# Cycloid Lagrangian

1. May 15, 2017

### spacetimedude

1. The problem statement, all variables and given/known data
A point like particle of mass m moves under gravity along a cycloid given in parametric form by
$$x=R(\phi+\sin\phi),$$
$$y=R(1-cos\phi),$$
where R is the radius of the circle generating the cycloid and $\phi$ is the parameter (angle). The particle is released at the point ($x=\pi R, y=2R$) from rest.

1) What types of constraint apply to this system and how many degrees of freedom are needed to describe the motion?

2) Show that the lagrangian of the system is
$$L=2mR^2\dot{\phi}\cos^2\frac{\phi}{2}-2mgR\sin^2\frac{\phi}{2}$$

3) Introduce a new generalised coordinate $s=4Rsin\frac{\phi}{2}$ and express the Lagrangian in terms of s.
2. Relevant equations

3. The attempt at a solution
1) I am not sure what the constraints are. It's just that the particle is forced to move in a cycloid. Could someone help me here?
The degrees of freedom is 2 since x and y are dependent on R and $\phi$. So R and $\phi$ are the variables required.

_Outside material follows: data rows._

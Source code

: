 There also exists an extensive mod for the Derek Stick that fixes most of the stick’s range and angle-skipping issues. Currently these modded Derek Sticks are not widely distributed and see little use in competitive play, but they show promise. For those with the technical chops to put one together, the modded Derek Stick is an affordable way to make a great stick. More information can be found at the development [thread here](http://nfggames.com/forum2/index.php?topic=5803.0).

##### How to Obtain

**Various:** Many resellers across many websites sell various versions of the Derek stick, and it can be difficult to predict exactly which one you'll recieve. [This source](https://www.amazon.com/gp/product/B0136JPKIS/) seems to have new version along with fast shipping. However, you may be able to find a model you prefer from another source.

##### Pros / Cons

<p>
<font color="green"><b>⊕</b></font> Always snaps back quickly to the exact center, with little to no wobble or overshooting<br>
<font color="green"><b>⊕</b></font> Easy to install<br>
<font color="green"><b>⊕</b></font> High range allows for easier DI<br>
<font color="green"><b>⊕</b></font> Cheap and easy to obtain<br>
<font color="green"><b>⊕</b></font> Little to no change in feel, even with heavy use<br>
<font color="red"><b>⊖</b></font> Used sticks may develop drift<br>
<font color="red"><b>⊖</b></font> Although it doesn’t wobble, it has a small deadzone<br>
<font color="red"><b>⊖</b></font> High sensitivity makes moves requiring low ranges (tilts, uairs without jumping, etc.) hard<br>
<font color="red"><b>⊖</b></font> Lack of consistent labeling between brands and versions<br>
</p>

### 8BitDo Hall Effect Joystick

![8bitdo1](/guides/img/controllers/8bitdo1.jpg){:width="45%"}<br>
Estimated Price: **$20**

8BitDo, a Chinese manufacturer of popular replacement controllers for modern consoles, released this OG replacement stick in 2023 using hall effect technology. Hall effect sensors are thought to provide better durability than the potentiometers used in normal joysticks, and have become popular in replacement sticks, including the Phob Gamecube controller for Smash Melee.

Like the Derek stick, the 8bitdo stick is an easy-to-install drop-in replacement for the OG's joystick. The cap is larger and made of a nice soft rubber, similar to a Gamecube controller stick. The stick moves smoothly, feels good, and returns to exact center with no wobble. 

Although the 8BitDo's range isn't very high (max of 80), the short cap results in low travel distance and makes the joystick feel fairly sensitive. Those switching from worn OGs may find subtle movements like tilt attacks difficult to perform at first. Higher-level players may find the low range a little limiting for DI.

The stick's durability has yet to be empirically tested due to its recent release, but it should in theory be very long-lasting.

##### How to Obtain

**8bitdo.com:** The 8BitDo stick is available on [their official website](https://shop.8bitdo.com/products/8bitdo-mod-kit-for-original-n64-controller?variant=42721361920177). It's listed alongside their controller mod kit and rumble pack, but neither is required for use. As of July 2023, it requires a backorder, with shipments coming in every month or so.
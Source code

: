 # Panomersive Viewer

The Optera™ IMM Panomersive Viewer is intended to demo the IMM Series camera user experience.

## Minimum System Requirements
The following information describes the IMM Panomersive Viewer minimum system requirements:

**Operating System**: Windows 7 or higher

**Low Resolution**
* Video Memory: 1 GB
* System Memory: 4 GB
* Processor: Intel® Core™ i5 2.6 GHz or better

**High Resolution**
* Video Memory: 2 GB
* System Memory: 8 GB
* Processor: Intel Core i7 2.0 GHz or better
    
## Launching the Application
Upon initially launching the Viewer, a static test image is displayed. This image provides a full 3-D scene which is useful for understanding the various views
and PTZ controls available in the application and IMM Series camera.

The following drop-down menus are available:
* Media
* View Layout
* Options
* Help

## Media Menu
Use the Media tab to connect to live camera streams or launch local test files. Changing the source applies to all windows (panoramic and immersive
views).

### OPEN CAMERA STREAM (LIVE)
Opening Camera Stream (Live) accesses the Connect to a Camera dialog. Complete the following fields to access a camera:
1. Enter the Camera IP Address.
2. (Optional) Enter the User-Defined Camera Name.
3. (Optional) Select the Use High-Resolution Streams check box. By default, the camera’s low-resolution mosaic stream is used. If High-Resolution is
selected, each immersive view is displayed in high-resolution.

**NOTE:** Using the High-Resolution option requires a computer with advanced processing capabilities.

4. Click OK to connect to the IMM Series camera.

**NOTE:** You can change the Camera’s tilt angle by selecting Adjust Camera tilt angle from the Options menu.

2) The lagrangian is L=T-V.
Am I correct in thinking $T=\frac{1}{2}m(\dot x^2+\dot y^2)$? I have tried taking the time derivative of the right hand side of the given equations of x and y. I got $$\dot x=R(\dot \phi+\dot \phi \cos\phi),$$
$$\dot y=R(\dot \phi \sin\phi).$$
Substituting into T, $$T=R^2m\dot \phi ^2 (1+cos\phi).$$
Similarly, $$V=mgy=mgR(1-\cos\phi)$$
Then $$L=R^2m\dot \phi ^2 (1+cos\phi)-mgR(1-\cos\phi)$$
I'm looking through the double angle formulas and can't really determine how to get to the given lagrangian.

3) What to do?

2. May 15, 2017

### Orodruin

Staff Emeritus
1) Is R a degree of freedom? If it is, where are the derivatives of R in 2?

2) Just apply the double angle formula and the trigonometric one.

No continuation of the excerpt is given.